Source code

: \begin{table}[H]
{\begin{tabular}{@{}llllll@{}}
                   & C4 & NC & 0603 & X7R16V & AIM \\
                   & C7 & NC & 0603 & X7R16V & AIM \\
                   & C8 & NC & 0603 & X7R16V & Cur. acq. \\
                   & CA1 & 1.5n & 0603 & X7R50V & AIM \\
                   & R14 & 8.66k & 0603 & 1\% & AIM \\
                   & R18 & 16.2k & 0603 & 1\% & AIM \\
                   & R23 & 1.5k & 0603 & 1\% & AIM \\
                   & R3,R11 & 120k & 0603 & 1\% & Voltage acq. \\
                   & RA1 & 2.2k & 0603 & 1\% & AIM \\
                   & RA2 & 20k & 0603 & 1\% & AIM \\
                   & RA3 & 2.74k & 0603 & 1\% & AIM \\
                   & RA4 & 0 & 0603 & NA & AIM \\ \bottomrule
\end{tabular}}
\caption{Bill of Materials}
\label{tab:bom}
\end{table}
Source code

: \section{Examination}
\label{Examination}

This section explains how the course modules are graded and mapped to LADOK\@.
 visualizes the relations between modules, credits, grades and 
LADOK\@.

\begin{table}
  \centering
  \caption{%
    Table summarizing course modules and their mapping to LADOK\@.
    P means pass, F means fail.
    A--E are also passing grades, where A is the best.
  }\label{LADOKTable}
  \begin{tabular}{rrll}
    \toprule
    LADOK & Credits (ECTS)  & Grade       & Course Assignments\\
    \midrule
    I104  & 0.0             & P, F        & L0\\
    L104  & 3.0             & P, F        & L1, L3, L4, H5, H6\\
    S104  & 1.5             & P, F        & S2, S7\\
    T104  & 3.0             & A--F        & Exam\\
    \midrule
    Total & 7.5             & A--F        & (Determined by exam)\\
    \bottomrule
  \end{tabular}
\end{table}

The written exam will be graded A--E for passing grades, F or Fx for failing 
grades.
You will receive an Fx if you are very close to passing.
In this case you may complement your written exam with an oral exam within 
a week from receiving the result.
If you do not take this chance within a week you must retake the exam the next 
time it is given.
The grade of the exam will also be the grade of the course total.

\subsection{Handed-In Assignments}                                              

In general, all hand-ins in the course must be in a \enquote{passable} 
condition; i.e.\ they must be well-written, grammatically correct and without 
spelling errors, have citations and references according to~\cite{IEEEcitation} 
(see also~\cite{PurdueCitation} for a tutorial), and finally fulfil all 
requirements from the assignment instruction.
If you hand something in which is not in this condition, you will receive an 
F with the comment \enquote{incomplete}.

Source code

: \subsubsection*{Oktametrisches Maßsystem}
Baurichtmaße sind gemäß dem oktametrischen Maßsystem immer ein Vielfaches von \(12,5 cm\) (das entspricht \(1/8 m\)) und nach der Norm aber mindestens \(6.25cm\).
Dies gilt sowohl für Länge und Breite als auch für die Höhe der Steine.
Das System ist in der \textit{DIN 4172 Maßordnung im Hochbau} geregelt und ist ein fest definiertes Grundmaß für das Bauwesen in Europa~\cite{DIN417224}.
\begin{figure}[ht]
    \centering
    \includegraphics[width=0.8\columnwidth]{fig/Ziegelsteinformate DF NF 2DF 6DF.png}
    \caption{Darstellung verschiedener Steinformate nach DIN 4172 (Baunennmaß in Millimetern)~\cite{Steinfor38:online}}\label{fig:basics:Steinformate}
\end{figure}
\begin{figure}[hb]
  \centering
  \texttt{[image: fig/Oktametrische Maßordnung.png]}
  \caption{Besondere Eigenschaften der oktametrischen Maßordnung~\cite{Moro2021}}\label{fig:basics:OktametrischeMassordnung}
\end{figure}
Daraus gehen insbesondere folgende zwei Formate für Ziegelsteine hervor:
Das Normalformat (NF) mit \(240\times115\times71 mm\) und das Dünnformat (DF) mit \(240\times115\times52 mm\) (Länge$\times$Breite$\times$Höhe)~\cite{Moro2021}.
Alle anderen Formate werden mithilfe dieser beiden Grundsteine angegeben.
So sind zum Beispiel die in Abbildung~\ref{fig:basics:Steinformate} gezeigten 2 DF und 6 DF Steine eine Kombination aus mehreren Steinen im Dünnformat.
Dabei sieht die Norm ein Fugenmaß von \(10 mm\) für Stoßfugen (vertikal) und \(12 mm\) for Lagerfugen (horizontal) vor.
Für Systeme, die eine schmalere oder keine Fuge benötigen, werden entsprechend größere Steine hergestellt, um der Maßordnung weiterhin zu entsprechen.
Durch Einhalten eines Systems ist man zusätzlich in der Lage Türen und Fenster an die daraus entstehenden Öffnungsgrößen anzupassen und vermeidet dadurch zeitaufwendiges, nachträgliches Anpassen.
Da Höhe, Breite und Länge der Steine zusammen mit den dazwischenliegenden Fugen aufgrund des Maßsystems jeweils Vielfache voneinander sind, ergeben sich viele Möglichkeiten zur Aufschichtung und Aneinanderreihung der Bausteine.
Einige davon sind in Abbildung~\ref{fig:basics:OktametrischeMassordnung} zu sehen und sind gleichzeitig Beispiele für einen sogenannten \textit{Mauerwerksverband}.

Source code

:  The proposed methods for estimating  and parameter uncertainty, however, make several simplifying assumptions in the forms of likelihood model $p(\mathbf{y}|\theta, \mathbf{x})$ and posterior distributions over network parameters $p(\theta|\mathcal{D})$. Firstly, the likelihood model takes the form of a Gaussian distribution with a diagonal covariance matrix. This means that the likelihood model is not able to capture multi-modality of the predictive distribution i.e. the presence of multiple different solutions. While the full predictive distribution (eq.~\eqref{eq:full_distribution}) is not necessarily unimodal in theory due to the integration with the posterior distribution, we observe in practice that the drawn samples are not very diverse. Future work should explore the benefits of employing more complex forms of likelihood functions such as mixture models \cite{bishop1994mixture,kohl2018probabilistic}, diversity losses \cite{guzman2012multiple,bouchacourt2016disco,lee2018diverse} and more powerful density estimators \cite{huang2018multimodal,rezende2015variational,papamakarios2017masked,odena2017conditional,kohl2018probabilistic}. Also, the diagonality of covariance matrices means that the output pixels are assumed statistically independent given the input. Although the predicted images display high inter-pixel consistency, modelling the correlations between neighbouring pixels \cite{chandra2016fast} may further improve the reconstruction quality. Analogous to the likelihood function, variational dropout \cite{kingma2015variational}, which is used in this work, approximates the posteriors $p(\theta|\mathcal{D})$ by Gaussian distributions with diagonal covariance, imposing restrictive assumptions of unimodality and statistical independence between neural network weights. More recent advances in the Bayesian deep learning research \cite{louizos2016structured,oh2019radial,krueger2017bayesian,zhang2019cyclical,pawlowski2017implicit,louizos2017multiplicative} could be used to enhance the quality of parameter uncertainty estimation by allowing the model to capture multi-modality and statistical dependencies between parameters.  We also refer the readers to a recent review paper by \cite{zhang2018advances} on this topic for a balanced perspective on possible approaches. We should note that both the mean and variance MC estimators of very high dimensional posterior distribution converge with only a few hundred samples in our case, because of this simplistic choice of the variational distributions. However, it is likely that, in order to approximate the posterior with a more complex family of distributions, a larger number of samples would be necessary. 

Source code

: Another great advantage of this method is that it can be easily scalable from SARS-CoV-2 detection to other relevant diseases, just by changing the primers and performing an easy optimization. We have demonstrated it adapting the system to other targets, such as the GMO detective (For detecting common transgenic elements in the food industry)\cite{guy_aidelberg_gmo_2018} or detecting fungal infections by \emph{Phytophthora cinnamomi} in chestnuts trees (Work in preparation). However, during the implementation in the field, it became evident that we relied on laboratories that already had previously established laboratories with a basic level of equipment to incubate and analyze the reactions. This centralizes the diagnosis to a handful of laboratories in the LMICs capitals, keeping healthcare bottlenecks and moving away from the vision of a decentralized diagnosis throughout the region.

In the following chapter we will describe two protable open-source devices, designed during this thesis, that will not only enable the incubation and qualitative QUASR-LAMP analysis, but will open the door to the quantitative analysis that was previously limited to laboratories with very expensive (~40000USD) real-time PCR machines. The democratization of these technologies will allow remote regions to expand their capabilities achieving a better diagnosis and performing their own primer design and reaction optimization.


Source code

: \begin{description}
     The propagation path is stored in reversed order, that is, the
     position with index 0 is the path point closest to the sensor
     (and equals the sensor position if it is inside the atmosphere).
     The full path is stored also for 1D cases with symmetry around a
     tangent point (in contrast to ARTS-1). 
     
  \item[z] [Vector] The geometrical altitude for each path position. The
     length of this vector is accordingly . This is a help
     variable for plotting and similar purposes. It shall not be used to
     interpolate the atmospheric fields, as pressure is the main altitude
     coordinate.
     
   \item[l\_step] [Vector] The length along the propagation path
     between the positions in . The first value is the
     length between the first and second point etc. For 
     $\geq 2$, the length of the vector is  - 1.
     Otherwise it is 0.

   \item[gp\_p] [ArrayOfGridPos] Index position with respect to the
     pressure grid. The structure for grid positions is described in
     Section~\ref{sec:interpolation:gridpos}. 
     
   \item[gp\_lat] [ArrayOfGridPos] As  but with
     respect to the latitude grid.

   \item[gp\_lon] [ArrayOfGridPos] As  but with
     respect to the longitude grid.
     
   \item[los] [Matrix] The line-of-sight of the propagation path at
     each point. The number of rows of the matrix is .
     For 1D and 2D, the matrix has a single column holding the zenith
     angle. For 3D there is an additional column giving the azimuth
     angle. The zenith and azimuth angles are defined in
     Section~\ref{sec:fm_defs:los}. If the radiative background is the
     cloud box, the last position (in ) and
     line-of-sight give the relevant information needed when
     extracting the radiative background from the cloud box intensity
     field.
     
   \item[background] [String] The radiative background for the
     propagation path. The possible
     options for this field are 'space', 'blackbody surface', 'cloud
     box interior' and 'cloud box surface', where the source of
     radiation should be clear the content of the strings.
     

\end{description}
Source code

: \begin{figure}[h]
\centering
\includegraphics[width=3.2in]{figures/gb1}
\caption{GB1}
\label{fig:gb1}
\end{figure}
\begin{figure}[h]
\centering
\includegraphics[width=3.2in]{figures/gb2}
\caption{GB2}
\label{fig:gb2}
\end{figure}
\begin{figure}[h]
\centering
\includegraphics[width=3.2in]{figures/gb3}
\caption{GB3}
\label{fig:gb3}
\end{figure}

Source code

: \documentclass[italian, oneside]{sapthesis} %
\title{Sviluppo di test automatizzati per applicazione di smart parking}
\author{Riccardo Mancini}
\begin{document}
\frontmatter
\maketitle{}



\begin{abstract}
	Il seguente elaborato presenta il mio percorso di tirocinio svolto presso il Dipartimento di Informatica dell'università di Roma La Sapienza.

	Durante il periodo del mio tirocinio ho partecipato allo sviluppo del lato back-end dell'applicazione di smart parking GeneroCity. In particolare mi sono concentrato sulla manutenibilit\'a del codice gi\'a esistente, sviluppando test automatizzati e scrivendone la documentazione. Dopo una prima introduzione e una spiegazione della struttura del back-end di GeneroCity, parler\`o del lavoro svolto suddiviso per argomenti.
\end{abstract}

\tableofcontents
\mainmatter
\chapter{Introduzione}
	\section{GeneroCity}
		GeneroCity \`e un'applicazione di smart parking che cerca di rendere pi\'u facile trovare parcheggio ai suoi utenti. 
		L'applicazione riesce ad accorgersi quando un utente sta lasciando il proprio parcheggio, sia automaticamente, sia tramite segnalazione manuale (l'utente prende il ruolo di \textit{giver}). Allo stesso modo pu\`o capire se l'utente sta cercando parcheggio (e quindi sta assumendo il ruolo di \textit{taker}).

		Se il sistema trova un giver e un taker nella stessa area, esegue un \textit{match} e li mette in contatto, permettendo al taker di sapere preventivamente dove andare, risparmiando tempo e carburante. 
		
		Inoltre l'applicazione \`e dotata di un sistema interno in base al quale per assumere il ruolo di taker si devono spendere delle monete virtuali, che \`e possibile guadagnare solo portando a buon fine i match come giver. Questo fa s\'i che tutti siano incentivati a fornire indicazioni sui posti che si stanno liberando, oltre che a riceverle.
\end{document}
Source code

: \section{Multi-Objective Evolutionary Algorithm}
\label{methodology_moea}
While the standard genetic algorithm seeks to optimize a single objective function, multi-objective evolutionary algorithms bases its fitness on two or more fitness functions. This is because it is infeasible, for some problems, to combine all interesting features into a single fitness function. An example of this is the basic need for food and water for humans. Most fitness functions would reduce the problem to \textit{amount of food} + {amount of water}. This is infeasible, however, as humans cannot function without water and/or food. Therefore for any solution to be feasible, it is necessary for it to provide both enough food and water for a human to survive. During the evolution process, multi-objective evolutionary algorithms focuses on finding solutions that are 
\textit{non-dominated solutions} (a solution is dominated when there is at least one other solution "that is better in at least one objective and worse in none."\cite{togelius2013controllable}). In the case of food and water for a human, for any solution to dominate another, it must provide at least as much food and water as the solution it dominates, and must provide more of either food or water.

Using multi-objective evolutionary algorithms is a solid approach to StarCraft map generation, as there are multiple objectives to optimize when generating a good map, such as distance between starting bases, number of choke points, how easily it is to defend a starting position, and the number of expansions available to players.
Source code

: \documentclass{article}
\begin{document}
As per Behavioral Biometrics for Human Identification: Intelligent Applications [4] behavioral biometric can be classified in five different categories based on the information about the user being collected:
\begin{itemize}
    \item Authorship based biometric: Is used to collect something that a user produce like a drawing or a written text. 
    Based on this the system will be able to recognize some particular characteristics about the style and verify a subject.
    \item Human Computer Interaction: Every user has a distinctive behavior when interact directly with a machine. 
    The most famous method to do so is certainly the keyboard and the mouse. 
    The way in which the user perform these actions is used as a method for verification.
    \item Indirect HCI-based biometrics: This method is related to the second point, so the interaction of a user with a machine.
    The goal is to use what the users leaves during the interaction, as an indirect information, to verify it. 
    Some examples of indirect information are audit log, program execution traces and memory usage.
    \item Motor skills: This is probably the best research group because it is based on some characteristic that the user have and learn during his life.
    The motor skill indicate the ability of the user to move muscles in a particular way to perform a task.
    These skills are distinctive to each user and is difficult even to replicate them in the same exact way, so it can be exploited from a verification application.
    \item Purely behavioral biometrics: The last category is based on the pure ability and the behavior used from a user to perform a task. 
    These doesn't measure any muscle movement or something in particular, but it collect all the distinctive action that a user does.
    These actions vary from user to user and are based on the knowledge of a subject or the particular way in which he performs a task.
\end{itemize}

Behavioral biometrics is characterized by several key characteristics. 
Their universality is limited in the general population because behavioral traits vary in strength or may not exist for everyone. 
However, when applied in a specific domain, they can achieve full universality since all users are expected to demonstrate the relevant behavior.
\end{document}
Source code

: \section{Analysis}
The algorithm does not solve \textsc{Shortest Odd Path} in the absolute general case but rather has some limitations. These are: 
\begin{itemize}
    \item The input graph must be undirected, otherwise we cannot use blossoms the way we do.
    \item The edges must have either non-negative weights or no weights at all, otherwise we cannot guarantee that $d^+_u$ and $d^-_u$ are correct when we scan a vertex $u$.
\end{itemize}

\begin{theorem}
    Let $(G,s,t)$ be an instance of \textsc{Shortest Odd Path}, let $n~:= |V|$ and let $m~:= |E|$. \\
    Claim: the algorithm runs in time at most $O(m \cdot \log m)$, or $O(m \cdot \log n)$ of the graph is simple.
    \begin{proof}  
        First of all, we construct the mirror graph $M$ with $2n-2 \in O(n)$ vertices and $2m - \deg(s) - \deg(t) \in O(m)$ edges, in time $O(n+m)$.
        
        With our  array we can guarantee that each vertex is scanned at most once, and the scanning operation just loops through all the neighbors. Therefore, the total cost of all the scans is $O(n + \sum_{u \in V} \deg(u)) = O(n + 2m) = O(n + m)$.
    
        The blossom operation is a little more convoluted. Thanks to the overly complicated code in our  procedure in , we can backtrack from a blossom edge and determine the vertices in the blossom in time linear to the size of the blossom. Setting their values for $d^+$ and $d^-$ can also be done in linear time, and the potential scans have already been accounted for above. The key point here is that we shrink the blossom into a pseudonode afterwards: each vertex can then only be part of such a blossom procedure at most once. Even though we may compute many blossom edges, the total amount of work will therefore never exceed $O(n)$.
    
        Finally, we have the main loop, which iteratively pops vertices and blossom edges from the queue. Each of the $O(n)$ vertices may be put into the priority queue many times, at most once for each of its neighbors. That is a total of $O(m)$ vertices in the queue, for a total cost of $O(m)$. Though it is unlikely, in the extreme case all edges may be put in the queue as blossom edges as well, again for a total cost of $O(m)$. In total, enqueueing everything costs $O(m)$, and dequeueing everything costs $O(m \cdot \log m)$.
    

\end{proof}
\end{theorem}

####

» TRY IT:
For the entries above, count the lines that contain the string "about", and state that number without further comment.

» PROBLEM SOLUTION:
2